[DESCRIPTION OF THE TASK] The answer must be a single number: how many lines of the records below contain "Bose".

[DATASET EXTRACT]
= = = =

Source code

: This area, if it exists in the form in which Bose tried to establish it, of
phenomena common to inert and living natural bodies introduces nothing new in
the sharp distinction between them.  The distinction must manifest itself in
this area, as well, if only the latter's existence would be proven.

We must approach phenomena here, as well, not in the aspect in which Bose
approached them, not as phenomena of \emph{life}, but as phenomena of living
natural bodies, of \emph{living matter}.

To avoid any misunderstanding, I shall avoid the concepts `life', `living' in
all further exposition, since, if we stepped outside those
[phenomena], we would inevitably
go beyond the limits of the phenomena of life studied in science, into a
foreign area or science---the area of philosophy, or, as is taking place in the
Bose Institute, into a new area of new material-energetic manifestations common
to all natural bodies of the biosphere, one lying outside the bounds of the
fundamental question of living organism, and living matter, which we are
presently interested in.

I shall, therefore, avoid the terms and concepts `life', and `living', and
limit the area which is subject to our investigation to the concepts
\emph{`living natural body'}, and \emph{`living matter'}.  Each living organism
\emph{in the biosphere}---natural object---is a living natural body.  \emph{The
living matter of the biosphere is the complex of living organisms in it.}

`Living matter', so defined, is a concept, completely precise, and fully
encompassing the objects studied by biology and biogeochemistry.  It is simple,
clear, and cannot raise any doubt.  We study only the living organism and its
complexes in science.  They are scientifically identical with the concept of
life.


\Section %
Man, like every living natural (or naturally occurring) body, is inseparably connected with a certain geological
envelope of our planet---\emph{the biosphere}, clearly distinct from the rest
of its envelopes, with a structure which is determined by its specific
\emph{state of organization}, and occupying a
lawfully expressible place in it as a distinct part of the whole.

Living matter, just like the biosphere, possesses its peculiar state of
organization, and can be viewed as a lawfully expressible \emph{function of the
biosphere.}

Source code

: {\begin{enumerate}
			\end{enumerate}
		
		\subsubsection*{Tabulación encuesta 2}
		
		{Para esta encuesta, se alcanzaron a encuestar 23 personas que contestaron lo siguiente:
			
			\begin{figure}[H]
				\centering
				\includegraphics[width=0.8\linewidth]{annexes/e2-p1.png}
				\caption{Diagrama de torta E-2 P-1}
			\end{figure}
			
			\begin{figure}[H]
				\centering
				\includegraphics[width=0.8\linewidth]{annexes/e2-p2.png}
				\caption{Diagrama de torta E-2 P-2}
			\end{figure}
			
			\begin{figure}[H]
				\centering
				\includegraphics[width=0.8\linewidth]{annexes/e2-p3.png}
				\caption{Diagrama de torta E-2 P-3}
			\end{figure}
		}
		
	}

= = = =

[WORKED SOLUTION] 3